18 Sogas y despedidas

Dhamon tenía la celda más grande para él solo. A pesar del grosor de los barrotes de hierro, la cerradura nueva y de la presencia de un guardia con una espada desenvainada apostado sólo unos metros más allá en el vestíbulo, los caballeros de la Legión de Acero habían considerado necesario cubrirlo de pesadas cadenas. Aquellos hombres no estaban dispuestos a correr riesgos. Su celda estaba limpia y ordenada, algo que no hubiera esperado de una prisión. Tenía un frasco con agua y un cuenco lleno de gachas de avena sazonadas con especias en el suelo, y había gruesas mantas en un catre hecho con suma pulcritud, pero se veía una fina capa de polvo en la manta superior y prácticamente en todo lo demás, por lo que Dhamon decidió que aquella cárcel no se usaba con asiduidad. Tal vez, Trigal era un lugar donde se respetaba la ley.

Había otras cuatro celdas en la prisión, tres de ellas ocupadas por sus compañeros. Maldred, con grilletes modificados para sujetarle las muñecas y los tobillos, más anchos de lo normal, yacía hecho un ovillo en el suelo, encima de lo que en una ocasión debió ser un catre, entonces aplastado bajo su cuerpo. Estaba profundamente dormido, drogado mediante algún asqueroso brebaje que los caballeros le habían hecho tragar por la fuerza antes de transportarlo al interior de la celda. El sivak instalado en la celda situada frente a la del ogro estaba igualmente drogado, aunque sin cadenas porque el herrero no había acabado aún de hacer unas esposas lo bastante grandes. No tardarían en estar allí, según había oído Dhamon comentar al guardián.
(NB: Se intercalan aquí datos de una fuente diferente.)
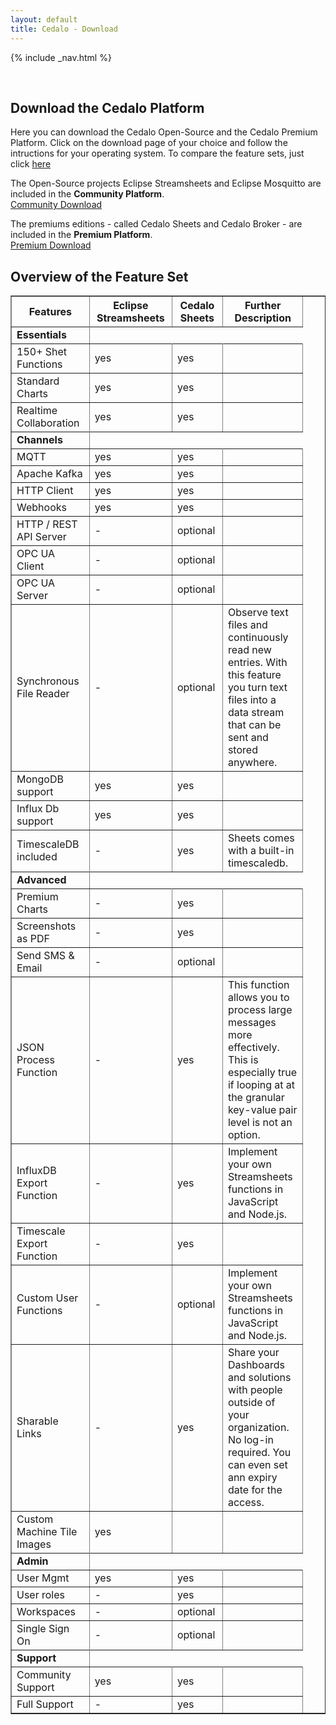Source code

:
 ```yaml
---
layout: default
title: Cedalo - Download
---
```


<section id="banner" class="downloadpage" role="banner">
<!-- leave unchanged from here  --> 
    {% include _nav.html %}      
    <div class="container">
        <div class="row flex-start" class="align-items: flex-start;">
            <div class="col-md-12 col-sm-12">
                <div class="downloadpage-spacer">
                    <p>&nbsp;</p>
                </div>
            </div>
<!-- until here for nav menus to work smoothly  -->
            <div class="downloadpage-box text-center">
                <div class="col-md-12 col-sm-12">
                    <h1 class="section-header">Download the Cedalo Platform</h1>
                    <p>Here you can download the Cedalo Open-Source and the Cedalo Premium Platform. Click on the download page of your choice and follow the intructions for your operating system. To compare the feature sets, just click <a href="#feature-set">here</a></p>
                </div>
                <div class="col-md-6 col-sm-6 downloadpage-intro">
                    <p>The Open-Source projects Eclipse Streamsheets and Eclipse Mosquitto are included in the <b>Community Platform</b>.<br />
                    <a href="https://docs.cedalo.com/installation/community-edition.html" target="_blank" class="btn btn-large">Community Download</a></p>
                </div>
                <div class="col-md-6 col-sm-6 downloadpage-intro">
                    <p>The premiums editions - called Cedalo Sheets and Cedalo Broker - are included in the <b>Premium Platform</b>.<br />
                    <a href="https://docs.cedalo.com/installation/premium-edition.html" target="_blank" class="btn btn-large">Premium Download</a></p>
                </div> 
            </div>
        </div>
    </div>
</section><!-- banner -->

<section id="feature-set" class="products section">
    <div class="container">
        <div class="row no-gutter">
            <div class="col-lg-8 col-md-10 col-sm-12 col-xs-12 col-lg-offset-2 col-md-offset-1">  
                <div class="products-box text-center">
                    <h1>Overview of the Feature Set</h1>
                    <table dir="ltr" border="1" cellspacing="0" cellpadding="0"><colgroup><col width="197" /><col width="199" /><col width="117" /><col width="207" /><col width="390" /></colgroup>
<tbody>
<tr>
<th><strong>Features</strong></th>
<th><strong>Eclipse Streamsheets</strong></th>
<th><strong>Cedalo Sheets</strong></th>
<th>
<div>
<div><strong>Further Description</strong></div>
</div>
</th>
</tr>
<tr>
</tr>
<tr>
<td><b>Essentials</b></td>


</tr>
<tr>
<td>150+ Shet Functions</td>
<td>yes</td>
<td>yes</td>
<td></td>
</tr>
<tr>
<td>Standard Charts</td>
<td>yes</td>
<td>yes</td>
<td></td>

</tr>
<tr>
<td>Realtime Collaboration</td>
<td>yes</td>
<td>yes</td>
<td></td>
</tr>
<tr>
</tr>
<tr>
<td><b>Channels</b></td>

</tr>
<tr>
<td>MQTT</td>
<td>yes</td>
<td>yes</td>
<td></td>

</tr>
<tr>
<td>Apache Kafka</td>
<td>yes</td>
<td>yes</td>
<td></td>
</tr>
<tr>
<td>HTTP Client</td>
<td>yes</td>
<td>yes</td>
<td></td>
</tr>
<tr>
<td>Webhooks</td>
<td>yes</td>
<td>yes</td>
<td></td>
</tr>
<tr>
<td>HTTP / REST API Server</td>
<td>-</td>
<td>optional</td>
<td></td>
</tr>
<tr>
<td>OPC UA Client</td>
<td>-</td>
<td>optional</td>
<td></td>
</tr>
<tr>
<td>OPC UA Server</td>
<td>-</td>
<td>optional</td>
<td></td>
</tr>
<tr>
<td>Synchronous File Reader</td>
<td>-</td>
<td>optional</td>
<td>
<div>
<div>Observe text files and continuously read new entries. With this feature you turn text files into a data stream that can be sent and stored anywhere.</div>
</div>
</td>
</tr>
<tr>
<td>MongoDB support</td>
<td>yes</td>
<td>yes</td>
<td></td>
</tr>
<tr>
<td>Influx Db support</td>
<td>yes</td>
<td>yes</td>
<td></td>
</tr>
<tr>
<td>TimescaleDB included</td>
<td>-</td>
<td>yes</td>
<td>
<div>
<div>Sheets comes with a built-in timescaledb.</div>
</div>
</td>
</tr>
<tr>
</tr>
<tr>
<td><b>Advanced</b></td>

</tr>
<tr>
<td>Premium Charts</td>
<td>-</td>
<td>yes</td>
<td></td>
</tr>
<tr>
<td>Screenshots as PDF</td>
<td>-</td>
<td>yes</td>
<td></td>
</tr>
<tr>
<td>Send SMS &amp; Email</td>
<td>-</td>
<td>optional</td>
<td></td>
</tr>
<tr>
<td>JSON Process Function</td>
<td>-</td>
<td>yes</td>
<td>
<div>
<div>This function allows you to process large messages more effectively. This is especially true if looping at at the granular key-value pair level is not an option.</div>
</div>
</td>
</tr>
<tr>
<td>InfluxDB Export Function</td>
<td>-</td>
<td>yes</td>
<td>
<div>
<div>Implement your own Streamsheets functions in JavaScript and Node.js.</div>
</div>
</td>
</tr>
<tr>
<td>Timescale Export Function</td>
<td>-</td>
<td>yes</td>
<td></td>
</tr>
<tr>
<td>Custom User Functions</td>
<td>-</td>
<td>optional</td>
<td>
<div>
<div>Implement your own Streamsheets functions in JavaScript and Node.js.</div>
</div>
</td>
</tr>
<tr>
<td>Sharable Links</td>
<td>-</td>
<td>yes</td>
<td>
<div>
<div>Share your Dashboards and solutions with people outside of your organization. No log-in required. You can even set ann expiry date for the access.</div>
</div>
</td>
</tr>
<tr>
<td>Custom Machine Tile Images</td>
<td>yes</td>
<td></td>
<td></td>
</tr>
<tr>
</tr>
<tr>
<td><b>Admin</b></td>

</tr>
<tr>
<td>User Mgmt</td>
<td>yes</td>
<td>yes</td>
<td></td>
</tr>
<tr>
<td>User roles</td>
<td>-</td>
<td>yes</td>
<td></td>
</tr>
<tr>
<td>Workspaces</td>
<td>-</td>
<td>optional</td>
<td></td>
</tr>
<tr>
<td>Single Sign On</td>
<td>-</td>
<td>optional</td>
<td></td>
</tr>
<tr>
</tr>
<tr>
<td><b>Support</b></td>

</tr>
<tr>
<td>Community Support</td>
<td>yes</td>
<td>yes</td>
<td></td>
</tr>
<tr>
<td>Full Support</td>
<td>-</td>
<td>yes</td>
<td></td>
</tr>
<tr>
</tr>
</tbody>
</table>
                </div>
            </div>
        </div>
    </div>
</section>



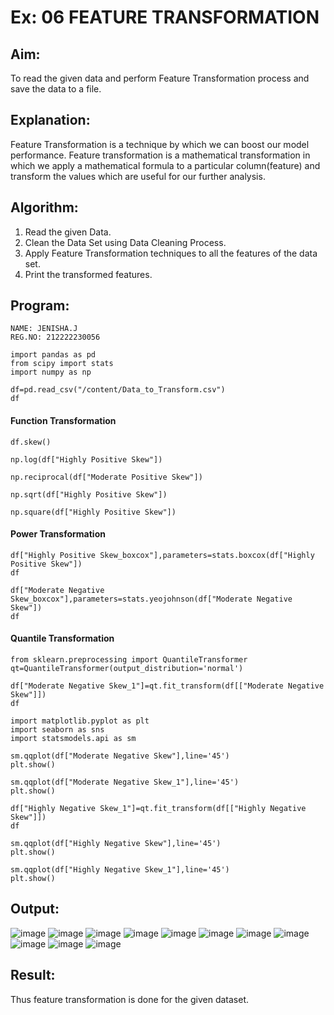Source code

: # Ex: 06 FEATURE TRANSFORMATION
## Aim:
To read the given data and perform Feature Transformation process and save the data to a file.

## Explanation:
Feature Transformation is a technique by which we can boost our model performance. Feature transformation is a mathematical transformation in which we apply a mathematical formula to a particular column(feature) and transform the values which are useful for our further analysis.

## Algorithm:
1. Read the given Data.
2. Clean the Data Set using Data Cleaning Process.
3. Apply Feature Transformation techniques to all the features of the data set.
4. Print the transformed features.

## Program:
```
NAME: JENISHA.J
REG.NO: 212222230056
```
```
import pandas as pd
from scipy import stats
import numpy as np

df=pd.read_csv("/content/Data_to_Transform.csv")
df
```
#### Function Transformation
```
df.skew()

np.log(df["Highly Positive Skew"])

np.reciprocal(df["Moderate Positive Skew"])

np.sqrt(df["Highly Positive Skew"])

np.square(df["Highly Positive Skew"])

```
#### Power Transformation
```
df["Highly Positive Skew_boxcox"],parameters=stats.boxcox(df["Highly Positive Skew"])
df

df["Moderate Negative Skew_boxcox"],parameters=stats.yeojohnson(df["Moderate Negative Skew"])
df
```
#### Quantile Transformation
```
from sklearn.preprocessing import QuantileTransformer
qt=QuantileTransformer(output_distribution='normal')

df["Moderate Negative Skew_1"]=qt.fit_transform(df[["Moderate Negative Skew"]])
df

import matplotlib.pyplot as plt
import seaborn as sns
import statsmodels.api as sm

sm.qqplot(df["Moderate Negative Skew"],line='45')
plt.show()

sm.qqplot(df["Moderate Negative Skew_1"],line='45')
plt.show()

df["Highly Negative Skew_1"]=qt.fit_transform(df[["Highly Negative Skew"]])
df

sm.qqplot(df["Highly Negative Skew"],line='45')
plt.show()

sm.qqplot(df["Highly Negative Skew_1"],line='45')
plt.show()
```

## Output:
![image](https://github.com/Jenishajustin/ODD2023-Datascience-Ex06/assets/119405070/2e054f62-b835-43d2-8f47-efcee728fab2)
![image](https://github.com/Jenishajustin/ODD2023-Datascience-Ex06/assets/119405070/a3f3bc3e-e663-4cd1-99ed-c734850c684f)
![image](https://github.com/Jenishajustin/ODD2023-Datascience-Ex06/assets/119405070/9477a098-5f49-4203-a987-c31643eb2cb6)
![image](https://github.com/Jenishajustin/ODD2023-Datascience-Ex06/assets/119405070/6496ab77-fb77-4d81-af83-a3680a5c7e55)
![image](https://github.com/Jenishajustin/ODD2023-Datascience-Ex06/assets/119405070/dbcadc87-d908-4249-bae2-d7dda75e3cf6)
![image](https://github.com/Jenishajustin/ODD2023-Datascience-Ex06/assets/119405070/374f801b-1638-48cd-a5e0-8c90a3c9ed1f)
![image](https://github.com/Jenishajustin/ODD2023-Datascience-Ex06/assets/119405070/435d2d2d-565f-46ef-bbf1-0c6c54146782)
![image](https://github.com/Jenishajustin/ODD2023-Datascience-Ex06/assets/119405070/7364d223-9700-4f2b-9387-903478cf7324)
![image](https://github.com/Jenishajustin/ODD2023-Datascience-Ex06/assets/119405070/6a8935e0-0333-4f5c-90d4-4aeeac32fee9)
![image](https://github.com/Jenishajustin/ODD2023-Datascience-Ex06/assets/119405070/8d556ad9-31b7-4111-8a61-225cca8c0eba)
![image](https://github.com/Jenishajustin/ODD2023-Datascience-Ex06/assets/119405070/971119cf-1d7e-47d7-b69d-ce13c9c5b5ac)

## Result:
Thus feature transformation is done for the given dataset.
—Dhamon, ¿qué van a hacernos?

El hombre no respondió.

—¡Dhamon, te estoy hablando a ti!

Rikali se hallaba en la celda situada justo frente a la de Dhamon, sentada en el catre, con la pierna doblada bajo el cuerpo de un modo extraño debido a los grilletes de sus tobillos —no le habían encadenado las muñecas— y con la cabeza de Varek descansando sobre su regazo. La mujer no dejaba de acariciar su frente húmeda de sudor y de dedicarle mimos.

Los caballeros habían puesto vendajes nuevos al muñón del joven. Dhamon había cauterizado bien la herida, pero sabía que Varek estaba febril y todavía bajo los efectos de la conmoción producida por la amputación de la pierna.

—Mantenlo caliente, Riki —indicó a la mujer—. Usa las mantas que tienes debajo. ¿Puedes introducir la mano en la celda de Ragh y coger también la suya?

La semielfa se apartó con cuidado de debajo de su joven esposo y lo tapó primero con una manta y, luego, con la otra. Cuando terminó, se agarró con fuerza a los barrotes y miró enfurecida a Dhamon.

—¿Qué nos van a hacer? —repitió.

—Colgarnos, probablemente —fue la fría respuesta del hombre.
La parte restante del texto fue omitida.